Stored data

-- -- --

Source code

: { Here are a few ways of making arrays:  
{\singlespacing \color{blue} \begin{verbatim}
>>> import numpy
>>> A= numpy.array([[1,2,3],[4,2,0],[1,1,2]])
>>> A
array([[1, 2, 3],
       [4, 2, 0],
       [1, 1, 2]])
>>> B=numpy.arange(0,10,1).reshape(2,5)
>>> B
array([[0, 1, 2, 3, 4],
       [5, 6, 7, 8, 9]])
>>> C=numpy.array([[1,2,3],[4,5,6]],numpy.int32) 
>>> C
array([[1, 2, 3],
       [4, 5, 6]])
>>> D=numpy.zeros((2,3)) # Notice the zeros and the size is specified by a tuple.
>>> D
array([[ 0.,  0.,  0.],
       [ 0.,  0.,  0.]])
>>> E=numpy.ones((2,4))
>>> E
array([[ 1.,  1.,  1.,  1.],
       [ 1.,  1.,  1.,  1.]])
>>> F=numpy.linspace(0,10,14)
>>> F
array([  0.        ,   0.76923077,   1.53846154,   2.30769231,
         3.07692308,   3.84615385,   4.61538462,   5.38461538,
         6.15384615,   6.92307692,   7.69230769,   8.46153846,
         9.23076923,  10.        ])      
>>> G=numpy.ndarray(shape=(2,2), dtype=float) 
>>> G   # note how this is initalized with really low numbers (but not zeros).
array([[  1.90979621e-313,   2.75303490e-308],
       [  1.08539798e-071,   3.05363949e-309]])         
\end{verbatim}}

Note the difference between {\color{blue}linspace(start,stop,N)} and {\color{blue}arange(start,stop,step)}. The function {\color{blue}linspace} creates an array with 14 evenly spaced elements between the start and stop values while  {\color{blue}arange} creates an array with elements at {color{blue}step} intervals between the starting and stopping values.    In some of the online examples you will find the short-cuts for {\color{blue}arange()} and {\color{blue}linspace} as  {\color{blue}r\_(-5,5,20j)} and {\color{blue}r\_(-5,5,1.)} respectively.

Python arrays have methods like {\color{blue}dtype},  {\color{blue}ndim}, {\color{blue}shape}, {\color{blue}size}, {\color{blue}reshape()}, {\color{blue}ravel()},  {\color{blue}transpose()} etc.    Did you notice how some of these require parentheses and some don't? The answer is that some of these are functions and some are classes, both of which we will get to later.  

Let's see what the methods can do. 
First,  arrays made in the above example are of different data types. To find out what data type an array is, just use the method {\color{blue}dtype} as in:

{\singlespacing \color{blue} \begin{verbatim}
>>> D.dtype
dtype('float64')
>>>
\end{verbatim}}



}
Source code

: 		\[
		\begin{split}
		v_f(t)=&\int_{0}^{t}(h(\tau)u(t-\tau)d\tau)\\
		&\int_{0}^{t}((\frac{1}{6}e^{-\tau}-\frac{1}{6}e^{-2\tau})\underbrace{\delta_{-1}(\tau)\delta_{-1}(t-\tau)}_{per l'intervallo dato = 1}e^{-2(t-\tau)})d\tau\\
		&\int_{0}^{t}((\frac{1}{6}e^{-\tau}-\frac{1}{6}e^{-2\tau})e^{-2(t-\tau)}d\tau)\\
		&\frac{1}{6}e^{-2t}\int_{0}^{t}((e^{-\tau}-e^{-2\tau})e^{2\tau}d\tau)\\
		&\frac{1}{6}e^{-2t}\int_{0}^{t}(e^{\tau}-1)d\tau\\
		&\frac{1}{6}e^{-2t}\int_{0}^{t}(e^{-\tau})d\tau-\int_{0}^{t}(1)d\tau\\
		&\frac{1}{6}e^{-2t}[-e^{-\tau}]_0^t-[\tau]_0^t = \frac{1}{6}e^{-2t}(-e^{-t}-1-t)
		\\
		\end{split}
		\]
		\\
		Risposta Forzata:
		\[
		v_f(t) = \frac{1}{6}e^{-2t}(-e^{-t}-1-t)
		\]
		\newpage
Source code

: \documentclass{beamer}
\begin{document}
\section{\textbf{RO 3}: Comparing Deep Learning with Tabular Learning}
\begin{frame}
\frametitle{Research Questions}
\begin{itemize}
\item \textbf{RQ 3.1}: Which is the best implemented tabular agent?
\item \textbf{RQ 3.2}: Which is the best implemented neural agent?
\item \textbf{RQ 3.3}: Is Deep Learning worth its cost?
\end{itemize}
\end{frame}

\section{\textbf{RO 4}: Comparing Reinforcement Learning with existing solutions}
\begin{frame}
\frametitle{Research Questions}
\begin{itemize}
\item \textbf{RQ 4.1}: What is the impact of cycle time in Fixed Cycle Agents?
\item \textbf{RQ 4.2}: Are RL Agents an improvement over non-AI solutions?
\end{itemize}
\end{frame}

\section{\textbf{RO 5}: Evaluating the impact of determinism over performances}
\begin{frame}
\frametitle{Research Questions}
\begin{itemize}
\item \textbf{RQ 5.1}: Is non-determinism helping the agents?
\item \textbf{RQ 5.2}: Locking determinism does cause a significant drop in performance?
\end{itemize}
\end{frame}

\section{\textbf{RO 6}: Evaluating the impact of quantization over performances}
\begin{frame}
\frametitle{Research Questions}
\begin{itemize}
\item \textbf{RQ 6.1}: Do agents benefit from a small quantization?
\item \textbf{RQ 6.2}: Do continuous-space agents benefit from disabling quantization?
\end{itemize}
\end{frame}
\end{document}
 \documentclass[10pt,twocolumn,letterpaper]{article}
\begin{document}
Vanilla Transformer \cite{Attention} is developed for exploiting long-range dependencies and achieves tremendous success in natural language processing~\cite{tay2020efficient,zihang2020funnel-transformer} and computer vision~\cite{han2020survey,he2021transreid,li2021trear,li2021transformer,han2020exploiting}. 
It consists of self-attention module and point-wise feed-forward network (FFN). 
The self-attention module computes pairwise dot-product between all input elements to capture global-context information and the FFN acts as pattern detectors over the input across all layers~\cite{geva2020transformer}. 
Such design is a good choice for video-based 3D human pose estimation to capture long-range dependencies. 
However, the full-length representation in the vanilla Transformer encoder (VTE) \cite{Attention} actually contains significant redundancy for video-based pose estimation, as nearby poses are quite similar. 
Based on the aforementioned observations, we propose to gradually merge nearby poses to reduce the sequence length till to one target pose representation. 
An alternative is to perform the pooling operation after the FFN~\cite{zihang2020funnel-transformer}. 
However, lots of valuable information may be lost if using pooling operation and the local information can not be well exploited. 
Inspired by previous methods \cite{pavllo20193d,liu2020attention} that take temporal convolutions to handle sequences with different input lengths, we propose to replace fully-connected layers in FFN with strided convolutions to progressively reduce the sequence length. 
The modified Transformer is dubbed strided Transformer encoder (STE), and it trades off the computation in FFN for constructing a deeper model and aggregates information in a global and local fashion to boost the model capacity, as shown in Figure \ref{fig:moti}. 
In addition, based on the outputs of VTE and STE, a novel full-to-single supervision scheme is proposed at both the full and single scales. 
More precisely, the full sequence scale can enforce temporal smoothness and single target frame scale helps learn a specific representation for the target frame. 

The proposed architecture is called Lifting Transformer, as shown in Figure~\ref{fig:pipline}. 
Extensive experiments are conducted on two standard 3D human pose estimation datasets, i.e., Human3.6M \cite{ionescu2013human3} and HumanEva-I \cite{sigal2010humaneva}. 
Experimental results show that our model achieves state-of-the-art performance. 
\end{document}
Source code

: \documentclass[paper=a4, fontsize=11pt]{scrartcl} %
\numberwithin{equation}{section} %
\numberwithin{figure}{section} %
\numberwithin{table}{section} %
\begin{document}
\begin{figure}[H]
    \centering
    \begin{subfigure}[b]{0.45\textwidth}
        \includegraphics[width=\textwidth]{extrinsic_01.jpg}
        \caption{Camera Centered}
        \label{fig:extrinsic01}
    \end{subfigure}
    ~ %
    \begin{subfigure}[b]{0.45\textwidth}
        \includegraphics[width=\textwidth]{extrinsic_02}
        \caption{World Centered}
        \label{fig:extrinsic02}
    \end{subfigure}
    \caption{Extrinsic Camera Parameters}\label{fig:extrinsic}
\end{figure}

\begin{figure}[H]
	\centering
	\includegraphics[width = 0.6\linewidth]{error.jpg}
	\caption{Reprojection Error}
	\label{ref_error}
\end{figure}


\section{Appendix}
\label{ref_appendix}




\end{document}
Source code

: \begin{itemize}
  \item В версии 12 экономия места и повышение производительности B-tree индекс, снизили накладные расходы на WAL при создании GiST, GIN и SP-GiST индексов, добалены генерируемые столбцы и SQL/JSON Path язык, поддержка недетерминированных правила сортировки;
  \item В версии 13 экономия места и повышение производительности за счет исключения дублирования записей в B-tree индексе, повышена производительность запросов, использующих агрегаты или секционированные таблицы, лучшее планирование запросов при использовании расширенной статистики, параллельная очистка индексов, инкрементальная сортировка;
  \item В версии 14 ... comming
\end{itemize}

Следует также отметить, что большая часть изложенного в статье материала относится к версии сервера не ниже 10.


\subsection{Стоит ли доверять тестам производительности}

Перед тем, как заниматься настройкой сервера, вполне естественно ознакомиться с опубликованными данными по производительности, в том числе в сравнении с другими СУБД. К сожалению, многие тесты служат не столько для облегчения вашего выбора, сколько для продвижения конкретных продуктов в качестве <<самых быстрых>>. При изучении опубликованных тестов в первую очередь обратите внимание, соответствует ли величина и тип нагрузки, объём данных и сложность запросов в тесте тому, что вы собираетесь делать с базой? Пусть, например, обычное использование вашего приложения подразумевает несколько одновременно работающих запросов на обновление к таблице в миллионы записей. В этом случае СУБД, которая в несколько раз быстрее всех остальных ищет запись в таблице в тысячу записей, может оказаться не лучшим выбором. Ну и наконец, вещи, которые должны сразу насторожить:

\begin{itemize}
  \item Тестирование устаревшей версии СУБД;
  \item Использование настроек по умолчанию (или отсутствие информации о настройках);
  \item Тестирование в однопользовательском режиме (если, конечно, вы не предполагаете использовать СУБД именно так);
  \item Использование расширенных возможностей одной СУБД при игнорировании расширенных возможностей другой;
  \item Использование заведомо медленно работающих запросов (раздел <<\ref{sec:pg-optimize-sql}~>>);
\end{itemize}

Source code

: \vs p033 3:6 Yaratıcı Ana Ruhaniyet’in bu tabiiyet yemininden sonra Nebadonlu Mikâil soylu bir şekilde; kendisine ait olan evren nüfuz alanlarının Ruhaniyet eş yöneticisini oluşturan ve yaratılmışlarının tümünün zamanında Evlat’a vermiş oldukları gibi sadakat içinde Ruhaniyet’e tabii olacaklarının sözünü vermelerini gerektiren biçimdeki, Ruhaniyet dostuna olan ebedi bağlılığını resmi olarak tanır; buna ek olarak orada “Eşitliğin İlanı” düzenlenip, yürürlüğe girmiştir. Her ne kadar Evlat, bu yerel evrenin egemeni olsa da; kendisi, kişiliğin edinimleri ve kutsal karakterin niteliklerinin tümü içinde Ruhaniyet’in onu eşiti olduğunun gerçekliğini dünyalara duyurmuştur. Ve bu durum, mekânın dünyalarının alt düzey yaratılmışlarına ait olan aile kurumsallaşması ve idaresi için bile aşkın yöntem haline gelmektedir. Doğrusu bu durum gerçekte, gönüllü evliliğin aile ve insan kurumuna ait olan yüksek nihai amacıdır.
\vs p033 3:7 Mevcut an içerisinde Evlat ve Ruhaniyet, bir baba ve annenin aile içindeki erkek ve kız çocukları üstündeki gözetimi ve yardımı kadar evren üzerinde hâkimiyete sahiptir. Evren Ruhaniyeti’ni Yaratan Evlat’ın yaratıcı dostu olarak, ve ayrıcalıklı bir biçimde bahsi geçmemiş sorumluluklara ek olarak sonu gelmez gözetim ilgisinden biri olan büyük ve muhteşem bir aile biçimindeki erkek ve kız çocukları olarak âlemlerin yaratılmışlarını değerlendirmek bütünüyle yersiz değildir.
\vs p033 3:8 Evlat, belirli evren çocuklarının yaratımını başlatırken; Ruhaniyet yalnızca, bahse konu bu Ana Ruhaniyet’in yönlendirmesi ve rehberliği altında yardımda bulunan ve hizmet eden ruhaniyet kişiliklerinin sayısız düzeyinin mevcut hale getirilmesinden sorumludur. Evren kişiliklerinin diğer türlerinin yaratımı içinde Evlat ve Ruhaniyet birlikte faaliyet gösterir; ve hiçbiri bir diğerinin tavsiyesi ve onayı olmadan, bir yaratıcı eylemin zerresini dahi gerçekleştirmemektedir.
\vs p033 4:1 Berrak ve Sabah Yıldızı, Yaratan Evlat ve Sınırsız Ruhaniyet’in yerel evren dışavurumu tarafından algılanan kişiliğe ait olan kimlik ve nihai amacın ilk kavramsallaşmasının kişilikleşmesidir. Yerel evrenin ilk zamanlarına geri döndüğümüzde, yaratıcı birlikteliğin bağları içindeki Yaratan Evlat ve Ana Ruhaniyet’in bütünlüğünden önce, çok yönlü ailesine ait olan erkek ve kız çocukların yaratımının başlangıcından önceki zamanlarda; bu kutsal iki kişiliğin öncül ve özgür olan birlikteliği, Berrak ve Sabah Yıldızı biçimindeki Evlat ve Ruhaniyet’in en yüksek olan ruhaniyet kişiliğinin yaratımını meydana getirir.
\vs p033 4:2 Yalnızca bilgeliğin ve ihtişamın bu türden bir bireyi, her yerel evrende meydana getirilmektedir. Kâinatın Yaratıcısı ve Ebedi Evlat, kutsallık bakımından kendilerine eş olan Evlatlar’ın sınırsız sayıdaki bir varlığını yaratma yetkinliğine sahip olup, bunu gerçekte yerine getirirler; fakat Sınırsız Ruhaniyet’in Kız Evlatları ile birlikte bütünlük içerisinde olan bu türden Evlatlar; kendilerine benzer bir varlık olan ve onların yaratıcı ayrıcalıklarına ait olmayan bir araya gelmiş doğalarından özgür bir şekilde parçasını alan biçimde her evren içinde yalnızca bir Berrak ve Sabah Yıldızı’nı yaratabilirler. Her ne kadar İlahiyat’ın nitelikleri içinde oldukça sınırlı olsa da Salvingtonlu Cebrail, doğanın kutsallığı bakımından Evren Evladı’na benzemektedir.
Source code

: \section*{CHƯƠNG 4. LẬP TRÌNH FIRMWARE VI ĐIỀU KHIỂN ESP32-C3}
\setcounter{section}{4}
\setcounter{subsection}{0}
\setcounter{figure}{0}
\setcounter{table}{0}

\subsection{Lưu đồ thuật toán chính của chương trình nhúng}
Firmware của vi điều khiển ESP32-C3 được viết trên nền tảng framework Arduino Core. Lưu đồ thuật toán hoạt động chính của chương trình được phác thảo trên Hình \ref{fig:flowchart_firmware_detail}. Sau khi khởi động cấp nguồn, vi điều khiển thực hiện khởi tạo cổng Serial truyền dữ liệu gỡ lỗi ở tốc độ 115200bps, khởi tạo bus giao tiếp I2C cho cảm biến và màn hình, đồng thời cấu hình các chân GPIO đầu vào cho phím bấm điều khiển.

-- -- --

**WHAT YOU SHOULD DO**
Wherever the string "documentclass" appears in the entries, copy that line.

**SOLUTION BELOW**
: \documentclass{beamer}
 \documentclass[10pt,twocolumn,letterpaper]{article}
: \documentclass[paper=a4, fontsize=11pt]{scrartcl} %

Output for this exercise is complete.